Вергилий – тому пример.
Постоянная красочность стиля кажется у Расина почерпнутой в живой речи, и именно в этом причина и тайна его изумительной плавности, – тогда как у современных авторов украшения ломают речь.
Фраза Расина исходит из уст живой личности – всегда, впрочем, несколько высокопарной.
То же самое у Лафонтена, хотя у него эта личность обыденна, а порой даже весьма неучтива.
Зато у Гюго, Малларме и ряда других появляется своего рода тенденция к построению речи нечеловеческой и в известном смысле абсолютной – речи, которая предполагает какое-то полностью своевластное существо – некое божество языка, осененное Всемогуществом Совокупного Множества Слов.

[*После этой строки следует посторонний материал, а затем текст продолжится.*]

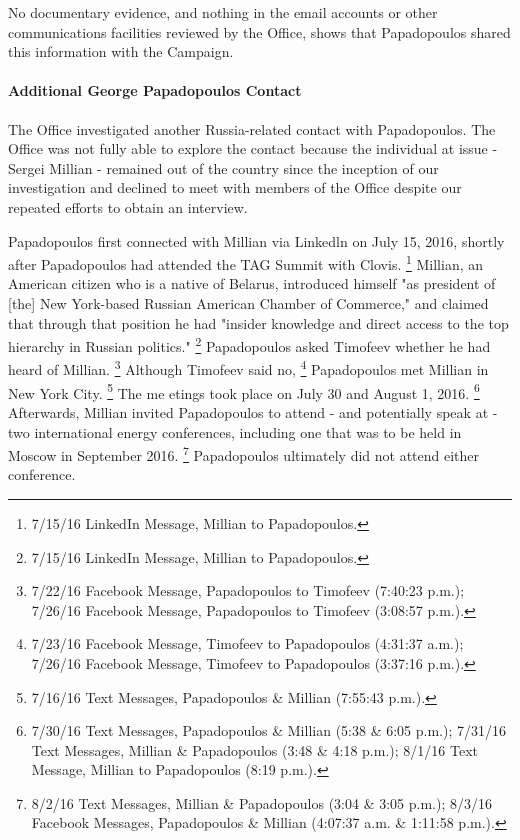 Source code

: No documentary evidence, and nothing in the email accounts or other communications facilities reviewed by the Office, shows that Papadopoulos shared this information with the Campaign.

\paragraph{Additional George Papadopoulos Contact}

The Office investigated another Russia-related contact with Papadopoulos.
The Office was not fully able to explore the contact because the individual at issue - Sergei Millian - remained out of the country since the inception of our investigation and declined to meet with members of the Office despite our repeated efforts to obtain an interview.

Papadopoulos first connected with Millian via Linkedln on July 15, 2016, shortly after Papadopoulos had attended the TAG Summit with Clovis.%
\footnote{7/15/16 LinkedIn Message, Millian to Papadopoulos.}
Millian, an American citizen who is a native of Belarus, introduced himself "as president of [the] New York-based Russian American Chamber of Commerce," and claimed that through that position he had "insider knowledge and direct access to the top hierarchy in Russian politics."%
\footnote{7/15/16 LinkedIn Message, Millian to Papadopoulos.}
Papadopoulos asked Timofeev whether he had heard of Millian.%
\footnote{7/22/16 Facebook Message, Papadopoulos to Timofeev (7:40:23 p.m.);
7/26/16 Facebook Message, Papadopoulos to Timofeev (3:08:57 p.m.).}
Although Timofeev said no,%
\footnote{7/23/16 Facebook Message, Timofeev to Papadopoulos (4:31:37 a.m.);
7/26/16 Facebook Message, Timofeev to Papadopoulos (3:37:16 p.m.).}
Papadopoulos met Millian in New York City.%
\footnote{7/16/16 Text Messages, Papadopoulos \& Millian (7:55:43 p.m.).}
The me etings took place on July 30 and August 1, 2016.%
\footnote{7/30/16 Text Messages, Papadopoulos \& Millian (5:38 \& 6:05 p.m.);
7/31/16 Text Messages, Millian \& Papadopoulos (3:48 \& 4:18 p.m.);
8/1/16 Text Message, Millian to Papadopoulos (8:19 p.m.).}
Afterwards, Millian invited Papadopoulos to attend - and potentially speak at - two international energy conferences, including one that was to be held in Moscow in September 2016.%
\footnote{8/2/16 Text Messages, Millian \& Papadopoulos (3:04 \& 3:05 p.m.);
8/3/16 Facebook Messages, Papadopoulos \& Millian (4:07:37 a.m. \& 1:11:58 p.m.).}
Papadopoulos ultimately did not attend either conference.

У них говорит сам дар речи – и, говоря, опьяняется и, опьяняясь, танцует 10.
В литературе смерть – выигрышное средство. Использование этой темы свидетельствует об отсутствии глубины. Но большинство людей приписывают небытию бесконечность.
Очаровательная, волнующая, "глубоко человеческая" (как выражаются кретины) идея возникает подчас из потребности связать две строфы, две фигуры. Понадобилось перебросить мост или же сплести нити, дабы обеспечить непрерывность стихотворения; и так как постоянно возможная непрерывность есть сам человек или жизнь человека, эта формальная потребность находит ответ: нечаянный и счастливый – для автора, который не надеялся его отыскать, – и действенный, если он стал частью целого, – для читателя.
Дороги Музыки и Поэзии пересекаются.
Стихотворение есть растянутое колебание между звуком и смыслом.
В искусстве теории стоят немногого... Но это ложь. Истина в том, что они не обладают универсальной значимостью. Это теории для одного. Полезные для одного. Ему отвечающие, ему служащие, ему обязанные. Критике, которая легко их развенчивает, не хватает знания, запросов и склонностей личности; сама же теория нуждается в оговорке, что, вообще говоря, она истине не отвечает, но что она истинна для X, которому служит орудием.
Мы критикуем инструмент, не зная о том, что им пользуется человек, у которого не хватает на руке пальца – либо рука шестипалая.
Эпические поэмы
Большие эпические поэмы, когда они прекрасны, являются таковыми вопреки своей длине и в отдельных фрагментах.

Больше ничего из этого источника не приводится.